I was not anywhere near the event so I cannot share what I did not hear. But I have Albright’s book about her pins, and also her biography.
“Read My Pins” is “part illustrated memoir, part social history.” There are stories about the pins featured and her wearing which to where, when, what, and who she was meeting. The “pindex” at the end has rows upon rows of her pins (285 in all), each one captioned, with the source and designers acknowledged.
But the main part of the book has photos of pins in bigger sizes, some on whole pages by themselves, plus photographs of her world travels and meetings with world leaders. And just as important, her colorful accounts of those pins and the related events. You read world history through her pins.

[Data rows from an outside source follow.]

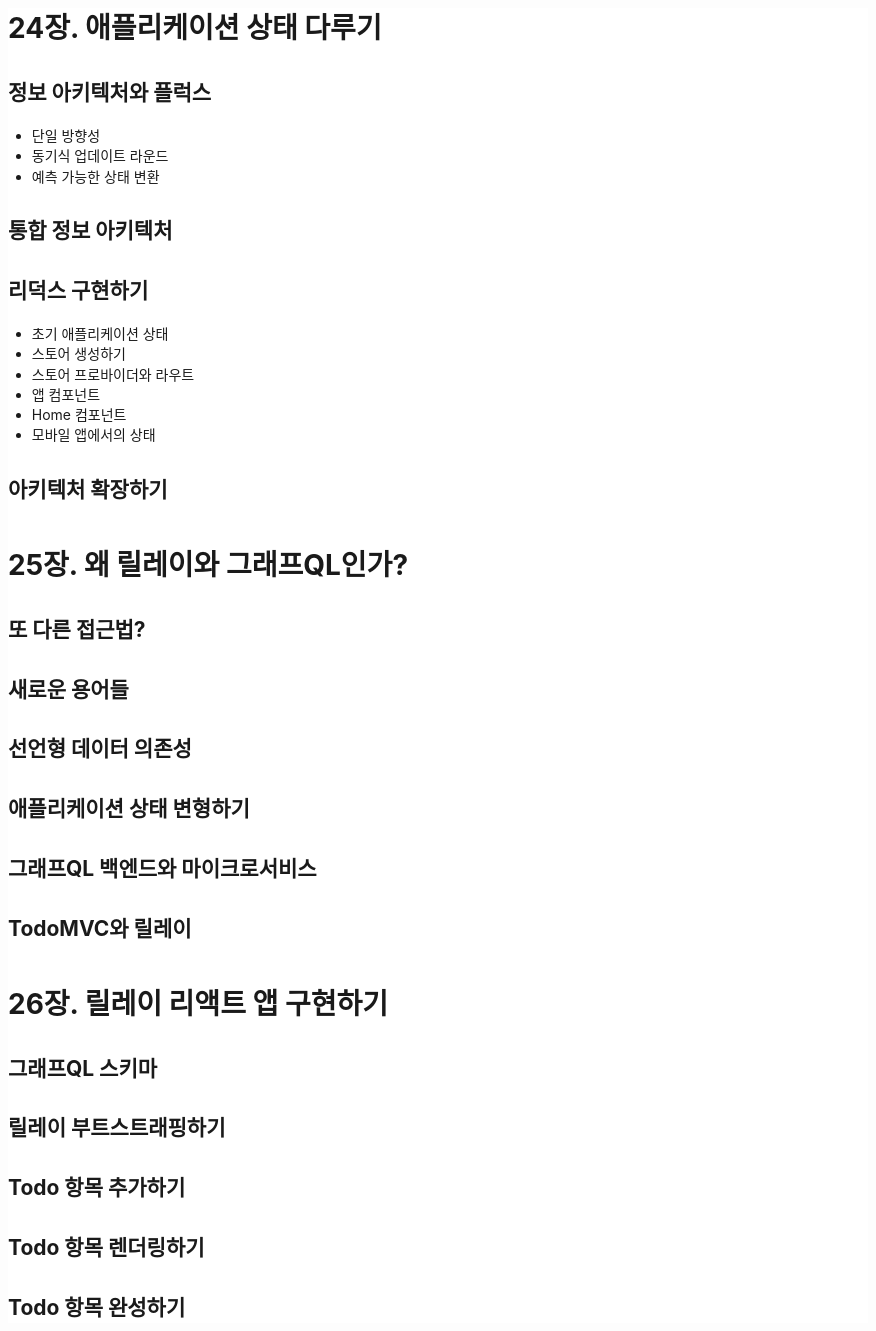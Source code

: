 
# 24장. 애플리케이션 상태 다루기
## 정보 아키텍처와 플럭스
* 단일 방향성
* 동기식 업데이트 라운드
* 예측 가능한 상태 변환
## 통합 정보 아키텍처
## 리덕스 구현하기
* 초기 애플리케이션 상태
* 스토어 생성하기
* 스토어 프로바이더와 라우트
* 앱 컴포넌트
* Home 컴포넌트
* 모바일 앱에서의 상태
## 아키텍처 확장하기


# 25장. 왜 릴레이와 그래프QL인가?
## 또 다른 접근법?
## 새로운 용어들
## 선언형 데이터 의존성
## 애플리케이션 상태 변형하기
## 그래프QL 백엔드와 마이크로서비스
## TodoMVC와 릴레이


# 26장. 릴레이 리액트 앱 구현하기
## 그래프QL 스키마
## 릴레이 부트스트래핑하기
## Todo 항목 추가하기
## Todo 항목 렌더링하기
## Todo 항목 완성하기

May I get ahead of myself by saying that I love that photo of Albright’s meeting with South Africa’s Nelson Mandela where she has a favorite stone-encrusted zebra brooch cozily resting on her left shoulder. Wow.
On the book cover is a close-up of a smiling Albright wearing a pin that looks like the head of the famous Statue of Liberty on New York’s Ellis Island where many immigrants from all over the world had landed. The pin has clock eyes that show different hours. (She explains why.) Albright’s family left Czechoslovakia and sought political asylum in the United States in 1948.
The 276-page book begins with an intro by David Revere McFadden, chief curator at the Museum of Arts and Design in New York where Albright’s pin collection has been exhibited. It has three chapters: “The Serpent’s Tale,” “Wings,” “Body Language” and “It Would Be an Honor.”
Best to let Albright speak for her pins. In “Serpent’s Tale” she tells us: “The idea of using pins as a diplomatic tool is not found in any State Department manual or in any text chronicling American foreign policy. The truth is that it would never have happened if not for Saddam Hussein.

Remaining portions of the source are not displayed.